(Beginning of Given data)
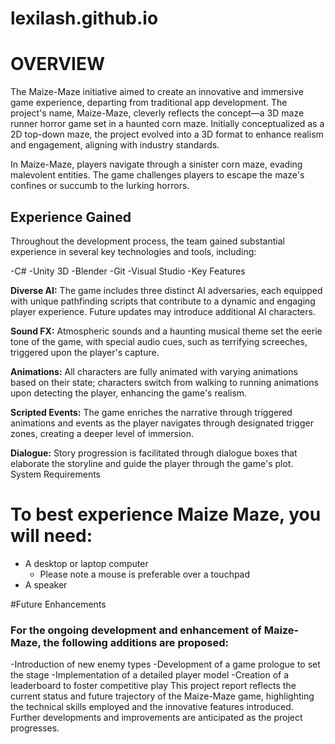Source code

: # lexilash.github.io


# OVERVIEW
The Maize-Maze initiative aimed to create an innovative and immersive game experience, departing from traditional app development. The project's name, Maize-Maze, cleverly reflects the concept—a 3D maze runner horror game set in a haunted corn maze. Initially conceptualized as a 2D top-down maze, the project evolved into a 3D format to enhance realism and engagement, aligning with industry standards.

In Maize-Maze, players navigate through a sinister corn maze, evading malevolent entities. The game challenges players to escape the maze's confines or succumb to the lurking horrors.

## Experience Gained

Throughout the development process, the team gained substantial experience in several key technologies and tools, including:

-C#
-Unity 3D
-Blender
-Git
-Visual Studio
-Key Features

**Diverse AI:** The game includes three distinct AI adversaries, each equipped with unique pathfinding scripts that contribute to a dynamic and engaging player experience. Future updates may introduce additional AI characters.

**Sound FX:** Atmospheric sounds and a haunting musical theme set the eerie tone of the game, with special audio cues, such as terrifying screeches, triggered upon the player's capture.

**Animations:** All characters are fully animated with varying animations based on their state; characters switch from walking to running animations upon detecting the player, enhancing the game's realism.

**Scripted Events:** The game enriches the narrative through triggered animations and events as the player navigates through designated trigger zones, creating a deeper level of immersion.

**Dialogue:** Story progression is facilitated through dialogue boxes that elaborate the storyline and guide the player through the game's plot.
System Requirements


# To best experience Maize Maze, you will need:
- A desktop or laptop computer
  - Please note a mouse is preferable over a touchpad
- A speaker


#Future Enhancements

### For the ongoing development and enhancement of Maize-Maze, the following additions are proposed:

-Introduction of new enemy types
-Development of a game prologue to set the stage
-Implementation of a detailed player model
-Creation of a leaderboard to foster competitive play
This project report reflects the current status and future trajectory of the Maize-Maze game, highlighting the technical skills employed and the innovative features introduced. Further developments and improvements are anticipated as the project progresses.

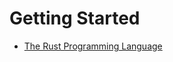 <!-- weight: 1 -->

# Getting Started

- [The Rust Programming Language](https://doc.rust-lang.org/stable/book/)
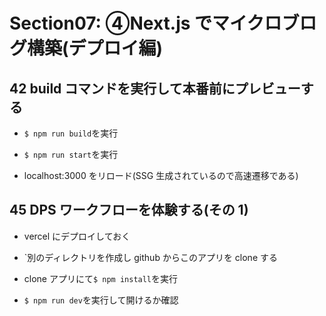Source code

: # Section07: ④Next.js でマイクロブログ構築(デプロイ編)

## 42 build コマンドを実行して本番前にプレビューする

- `$ npm run build`を実行<br>

* `$ npm run start`を実行<br>

- localhost:3000 をリロード(SSG 生成されているので高速遷移である)<br>

## 45 DPS ワークフローを体験する(その 1)

- vercel にデプロイしておく<br>

* `別のディレクトリを作成し github からこのアプリを clone する<br>

- clone アプリにて`$ npm install`を実行<br>

* `$ npm run dev`を実行して開けるか確認<br>
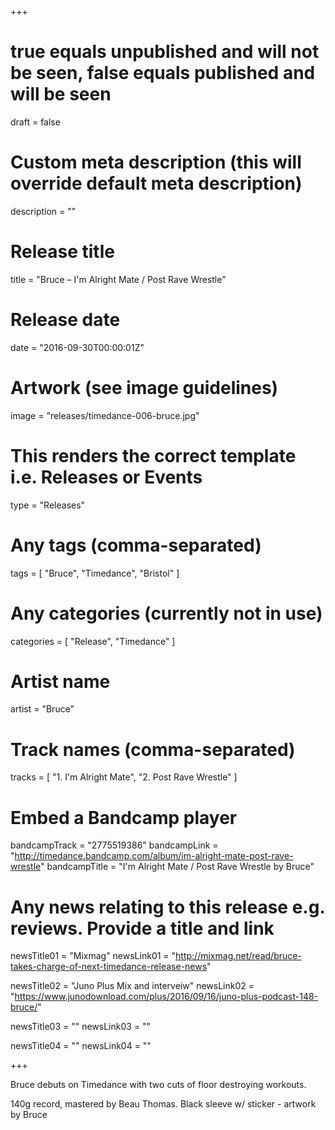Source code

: +++

# true equals unpublished and will not be seen, false equals published and will be seen
draft = false

# Custom meta description (this will override default meta description)
description = ""

# Release title
title = "Bruce – I'm Alright Mate / Post Rave Wrestle"

# Release date
date = "2016-09-30T00:00:01Z"

# Artwork (see image guidelines)
image = "releases/timedance-006-bruce.jpg"

# This renders the correct template i.e. Releases or Events
type = "Releases"

# Any tags (comma-separated)
tags = [ 
	"Bruce", 
	"Timedance",
	"Bristol"
]

# Any categories (currently not in use)
categories = [ 
	"Release", 
	"Timedance" 
]

# Artist name
artist = "Bruce"

# Track names (comma-separated)
tracks = [
	"1. I'm Alright Mate",
	"2. Post Rave Wrestle"
]

# Embed a Bandcamp player
bandcampTrack = "2775519386"
bandcampLink = "http://timedance.bandcamp.com/album/im-alright-mate-post-rave-wrestle"
bandcampTitle = "I&#39;m Alright Mate / Post Rave Wrestle by Bruce"

# Any news relating to this release e.g. reviews. Provide a title and link
newsTitle01 = "Mixmag"
newsLink01 = "http://mixmag.net/read/bruce-takes-charge-of-next-timedance-release-news"

newsTitle02 = "Juno Plus Mix and interveiw"
newsLink02 = "https://www.junodownload.com/plus/2016/09/16/juno-plus-podcast-148-bruce/"

newsTitle03 = ""
newsLink03 = ""

newsTitle04 = ""
newsLink04 = ""

+++

<!-- Provide a summary/statement below -->
Bruce debuts on Timedance with two cuts of floor destroying workouts.
 
140g record, mastered by Beau Thomas. Black sleeve w/ sticker - artwork by Bruce

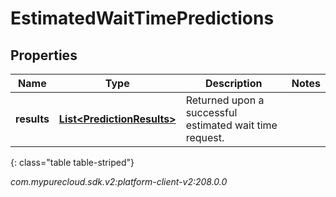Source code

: # EstimatedWaitTimePredictions


## Properties

| Name | Type | Description | Notes |
| ------------ | ------------- | ------------- | ------------- |
| **results** | [**List&lt;PredictionResults&gt;**](PredictionResults) | Returned upon a successful estimated wait time request. |  |
{: class="table table-striped"}




_com.mypurecloud.sdk.v2:platform-client-v2:208.0.0_
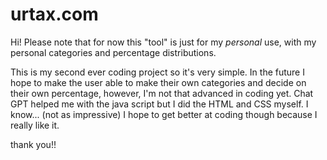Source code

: # urtax.com

Hi! Please note that for now this "tool" is just for my *personal* use, with my personal categories and percentage distributions.

This is my second ever coding project so it's very simple. In the future I hope to make the user able to make their own categories and decide on their own percentage, however, I'm not that advanced in coding yet. Chat GPT helped me with the java script but I did the HTML and CSS myself. I know... (not as impressive) I hope to get better at coding though because I really like it. 

thank you!!
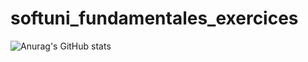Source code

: # softuni_fundamentales_exercices
![Anurag's GitHub stats](https://github-readme-stats.vercel.app/api?username=Mikeeyh&show_icons=true&theme=tokyonight&show_icons=true&theme=transparent)
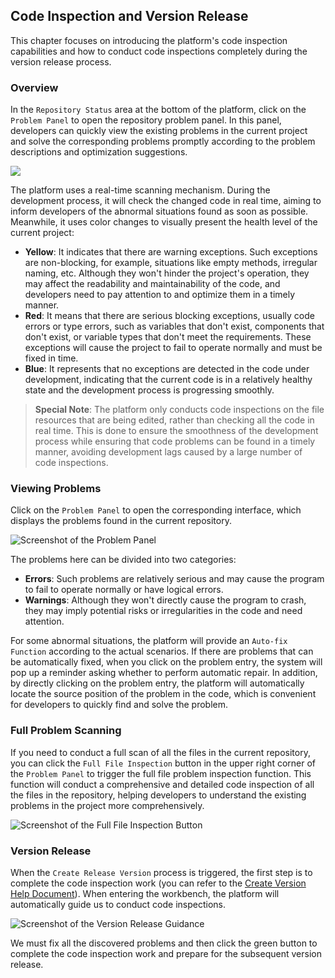 ## Code Inspection and Version Release

This chapter focuses on introducing the platform's code inspection capabilities and how to conduct code inspections completely during the version release process.

### Overview

In the `Repository Status` area at the bottom of the platform, click on the `Problem Panel` to open the repository problem panel. In this panel, developers can quickly view the existing problems in the current project and solve the corresponding problems promptly according to the problem descriptions and optimization suggestions.

![](/workbench/check-code-version.png)

The platform uses a real-time scanning mechanism. During the development process, it will check the changed code in real time, aiming to inform developers of the abnormal situations found as soon as possible. Meanwhile, it uses color changes to visually present the health level of the current project:

- **Yellow**: It indicates that there are warning exceptions. Such exceptions are non-blocking, for example, situations like empty methods, irregular naming, etc. Although they won't hinder the project's operation, they may affect the readability and maintainability of the code, and developers need to pay attention to and optimize them in a timely manner.
- **Red**: It means that there are serious blocking exceptions, usually code errors or type errors, such as variables that don't exist, components that don't exist, or variable types that don't meet the requirements. These exceptions will cause the project to fail to operate normally and must be fixed in time.
- **Blue**: It represents that no exceptions are detected in the code under development, indicating that the current code is in a relatively healthy state and the development process is progressing smoothly.

> **Special Note**: The platform only conducts code inspections on the file resources that are being edited, rather than checking all the code in real time. This is done to ensure the smoothness of the development process while ensuring that code problems can be found in a timely manner, avoiding development lags caused by a large number of code inspections.

### Viewing Problems

Click on the `Problem Panel` to open the corresponding interface, which displays the problems found in the current repository.

![Screenshot of the Problem Panel](/workbench/check-code-version2.png)

The problems here can be divided into two categories:

- **Errors**: Such problems are relatively serious and may cause the program to fail to operate normally or have logical errors.
- **Warnings**: Although they won't directly cause the program to crash, they may imply potential risks or irregularities in the code and need attention.

For some abnormal situations, the platform will provide an `Auto-fix Function` according to the actual scenarios. If there are problems that can be automatically fixed, when you click on the problem entry, the system will pop up a reminder asking whether to perform automatic repair. In addition, by directly clicking on the problem entry, the platform will automatically locate the source position of the problem in the code, which is convenient for developers to quickly find and solve the problem.

### Full Problem Scanning

If you need to conduct a full scan of all the files in the current repository, you can click the `Full File Inspection` button in the upper right corner of the `Problem Panel` to trigger the full file problem inspection function. This function will conduct a comprehensive and detailed code inspection of all the files in the repository, helping developers to understand the existing problems in the project more comprehensively.

![Screenshot of the Full File Inspection Button](/workbench/check-code-version3.png)

### Version Release

When the `Create Release Version` process is triggered, the first step is to complete the code inspection work (you can refer to the [Create Version Help Document](/portal/rep-version)). When entering the workbench, the platform will automatically guide us to conduct code inspections.

![Screenshot of the Version Release Guidance](/portal/rep-version4.png)

We must fix all the discovered problems and then click the green button to complete the code inspection work and prepare for the subsequent version release. 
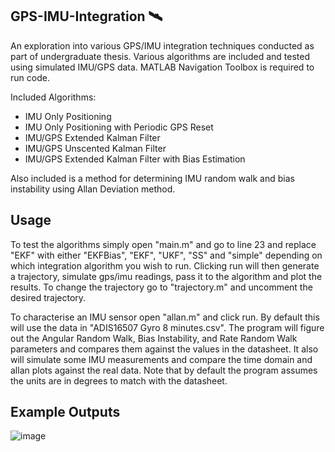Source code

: ## GPS-IMU-Integration 🛰️
An exploration into various GPS/IMU integration techniques conducted as part of undergraduate thesis. Various algorithms are included and tested using simulated IMU/GPS data. MATLAB Navigation Toolbox is required to run code. 

Included Algorithms:
- IMU Only Positioning
- IMU Only Positioning with Periodic GPS Reset
- IMU/GPS Extended Kalman Filter
- IMU/GPS Unscented Kalman Filter
- IMU/GPS Extended Kalman Filter with Bias Estimation

Also included is a method for determining IMU random walk and bias instability using Allan Deviation method.

## Usage
To test the algorithms simply open "main.m" and go to line 23 and replace "EKF" with either "EKFBias",
"EKF", "UKF", "SS" and "simple" depending on which integration algorithm you wish to run. Clicking 
run will then generate a trajectory, simulate gps/imu readings, pass it to the algorithm and plot the
results. To change the trajectory go to "trajectory.m" and uncomment the desired trajectory.

To characterise an IMU sensor open "allan.m" and click run. By default this will use the data in 
"ADIS16507 Gyro 8 minutes.csv". The program will figure out the Angular Random Walk, Bias Instability,
and Rate Random Walk parameters and compares them against the values in the datasheet. It also
will simulate some IMU measurements and compare the time domain and allan plots against the real data.
Note that by default the program assumes the units are in degrees to match with the datasheet.

## Example Outputs
![image](https://user-images.githubusercontent.com/15094591/234550081-f1e131cd-a3a3-4e89-a4b5-2efc9e108af6.png)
(End of Given data)
→ **Exercise brief**: Extract all lines of the records above that include "portal".

→ **Task solution**:
When the `Create Release Version` process is triggered, the first step is to complete the code inspection work (you can refer to the [Create Version Help Document](/portal/rep-version)). When entering the workbench, the platform will automatically guide us to conduct code inspections.
![Screenshot of the Version Release Guidance](/portal/rep-version4.png)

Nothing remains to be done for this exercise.